Supplied data:
___

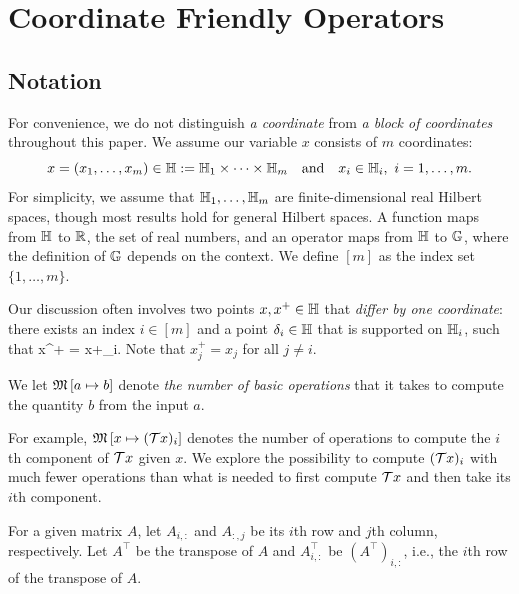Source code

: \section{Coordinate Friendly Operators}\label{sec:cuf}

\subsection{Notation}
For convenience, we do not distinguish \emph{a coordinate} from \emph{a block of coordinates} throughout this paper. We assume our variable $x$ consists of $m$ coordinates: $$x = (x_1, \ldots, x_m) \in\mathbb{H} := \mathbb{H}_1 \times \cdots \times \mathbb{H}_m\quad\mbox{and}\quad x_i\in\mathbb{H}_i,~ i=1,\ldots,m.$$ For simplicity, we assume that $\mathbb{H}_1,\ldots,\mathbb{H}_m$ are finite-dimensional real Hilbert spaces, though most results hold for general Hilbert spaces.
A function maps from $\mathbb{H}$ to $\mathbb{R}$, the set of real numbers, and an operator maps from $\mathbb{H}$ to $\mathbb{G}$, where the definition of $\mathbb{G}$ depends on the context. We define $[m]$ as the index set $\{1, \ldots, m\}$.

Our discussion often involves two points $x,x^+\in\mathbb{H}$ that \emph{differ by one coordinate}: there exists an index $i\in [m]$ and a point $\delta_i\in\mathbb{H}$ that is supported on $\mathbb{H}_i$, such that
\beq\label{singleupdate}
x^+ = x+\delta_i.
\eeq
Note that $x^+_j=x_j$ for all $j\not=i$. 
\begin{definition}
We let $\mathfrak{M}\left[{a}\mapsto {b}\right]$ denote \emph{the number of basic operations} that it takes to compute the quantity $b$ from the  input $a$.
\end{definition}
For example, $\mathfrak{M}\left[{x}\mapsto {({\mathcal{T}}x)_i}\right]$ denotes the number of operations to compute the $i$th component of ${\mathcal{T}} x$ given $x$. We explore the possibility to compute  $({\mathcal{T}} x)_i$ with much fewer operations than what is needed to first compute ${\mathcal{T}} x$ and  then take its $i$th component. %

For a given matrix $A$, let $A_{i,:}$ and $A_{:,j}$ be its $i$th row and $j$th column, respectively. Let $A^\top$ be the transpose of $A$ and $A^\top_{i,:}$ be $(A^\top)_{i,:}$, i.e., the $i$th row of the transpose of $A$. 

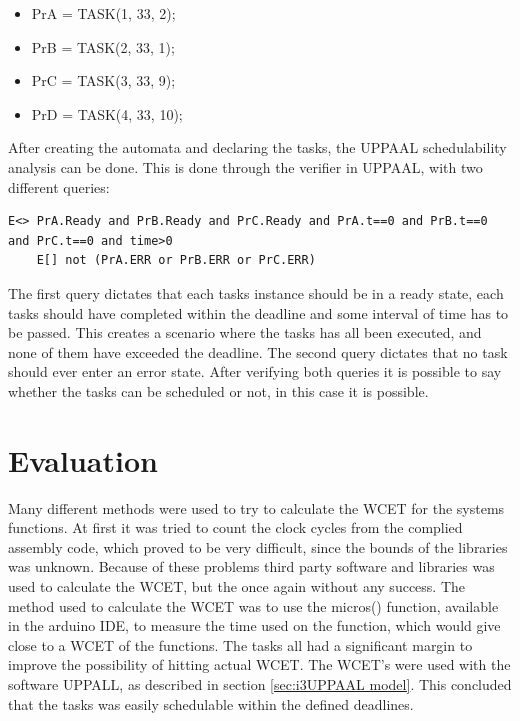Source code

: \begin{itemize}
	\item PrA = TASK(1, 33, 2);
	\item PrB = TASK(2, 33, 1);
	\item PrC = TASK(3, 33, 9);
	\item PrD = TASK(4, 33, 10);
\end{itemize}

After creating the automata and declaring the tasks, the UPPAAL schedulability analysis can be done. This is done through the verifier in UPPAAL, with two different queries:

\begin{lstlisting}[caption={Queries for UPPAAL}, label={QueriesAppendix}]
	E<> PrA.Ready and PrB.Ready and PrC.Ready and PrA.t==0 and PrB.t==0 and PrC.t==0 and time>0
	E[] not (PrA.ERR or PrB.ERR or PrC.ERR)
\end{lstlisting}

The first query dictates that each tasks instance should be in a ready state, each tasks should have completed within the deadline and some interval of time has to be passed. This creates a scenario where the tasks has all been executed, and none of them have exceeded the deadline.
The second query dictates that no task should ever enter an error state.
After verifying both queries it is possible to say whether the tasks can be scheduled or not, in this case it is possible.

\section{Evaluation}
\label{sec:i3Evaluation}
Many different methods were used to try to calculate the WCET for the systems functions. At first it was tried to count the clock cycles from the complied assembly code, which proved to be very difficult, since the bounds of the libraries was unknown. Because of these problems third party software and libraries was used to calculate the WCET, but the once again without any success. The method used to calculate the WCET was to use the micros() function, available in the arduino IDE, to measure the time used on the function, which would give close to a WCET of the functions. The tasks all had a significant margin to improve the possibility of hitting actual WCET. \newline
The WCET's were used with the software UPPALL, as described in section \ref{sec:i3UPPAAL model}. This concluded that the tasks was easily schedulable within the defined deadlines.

___

Directions for this task: Produce a verbatim copy of all records, minus pictures.

Solution to this problem:
Source code

: \section{Coordinate Friendly Operators}\label{sec:cuf}

\subsection{Notation}
For convenience, we do not distinguish \emph{a coordinate} from \emph{a block of coordinates} throughout this paper. We assume our variable $x$ consists of $m$ coordinates: $$x = (x_1, \ldots, x_m) \in\mathbb{H} := \mathbb{H}_1 \times \cdots \times \mathbb{H}_m\quad\mbox{and}\quad x_i\in\mathbb{H}_i,~ i=1,\ldots,m.$$ For simplicity, we assume that $\mathbb{H}_1,\ldots,\mathbb{H}_m$ are finite-dimensional real Hilbert spaces, though most results hold for general Hilbert spaces.
A function maps from $\mathbb{H}$ to $\mathbb{R}$, the set of real numbers, and an operator maps from $\mathbb{H}$ to $\mathbb{G}$, where the definition of $\mathbb{G}$ depends on the context. We define $[m]$ as the index set $\{1, \ldots, m\}$.

Our discussion often involves two points $x,x^+\in\mathbb{H}$ that \emph{differ by one coordinate}: there exists an index $i\in [m]$ and a point $\delta_i\in\mathbb{H}$ that is supported on $\mathbb{H}_i$, such that
\beq\label{singleupdate}
x^+ = x+\delta_i.
\eeq
Note that $x^+_j=x_j$ for all $j\not=i$. 
\begin{definition}
We let $\mathfrak{M}\left[{a}\mapsto {b}\right]$ denote \emph{the number of basic operations} that it takes to compute the quantity $b$ from the  input $a$.
\end{definition}
For example, $\mathfrak{M}\left[{x}\mapsto {({\mathcal{T}}x)_i}\right]$ denotes the number of operations to compute the $i$th component of ${\mathcal{T}} x$ given $x$. We explore the possibility to compute  $({\mathcal{T}} x)_i$ with much fewer operations than what is needed to first compute ${\mathcal{T}} x$ and  then take its $i$th component. %

For a given matrix $A$, let $A_{i,:}$ and $A_{:,j}$ be its $i$th row and $j$th column, respectively. Let $A^\top$ be the transpose of $A$ and $A^\top_{i,:}$ be $(A^\top)_{i,:}$, i.e., the $i$th row of the transpose of $A$. 

Source code

: \begin{itemize}
	\item PrA = TASK(1, 33, 2);
	\item PrB = TASK(2, 33, 1);
	\item PrC = TASK(3, 33, 9);
	\item PrD = TASK(4, 33, 10);
\end{itemize}

After creating the automata and declaring the tasks, the UPPAAL schedulability analysis can be done. This is done through the verifier in UPPAAL, with two different queries:

\begin{lstlisting}[caption={Queries for UPPAAL}, label={QueriesAppendix}]
	E<> PrA.Ready and PrB.Ready and PrC.Ready and PrA.t==0 and PrB.t==0 and PrC.t==0 and time>0
	E[] not (PrA.ERR or PrB.ERR or PrC.ERR)
\end{lstlisting}

The first query dictates that each tasks instance should be in a ready state, each tasks should have completed within the deadline and some interval of time has to be passed. This creates a scenario where the tasks has all been executed, and none of them have exceeded the deadline.
The second query dictates that no task should ever enter an error state.
After verifying both queries it is possible to say whether the tasks can be scheduled or not, in this case it is possible.

\section{Evaluation}
\label{sec:i3Evaluation}
Many different methods were used to try to calculate the WCET for the systems functions. At first it was tried to count the clock cycles from the complied assembly code, which proved to be very difficult, since the bounds of the libraries was unknown. Because of these problems third party software and libraries was used to calculate the WCET, but the once again without any success. The method used to calculate the WCET was to use the micros() function, available in the arduino IDE, to measure the time used on the function, which would give close to a WCET of the functions. The tasks all had a significant margin to improve the possibility of hitting actual WCET. \newline
The WCET's were used with the software UPPALL, as described in section \ref{sec:i3UPPAAL model}. This concluded that the tasks was easily schedulable within the defined deadlines.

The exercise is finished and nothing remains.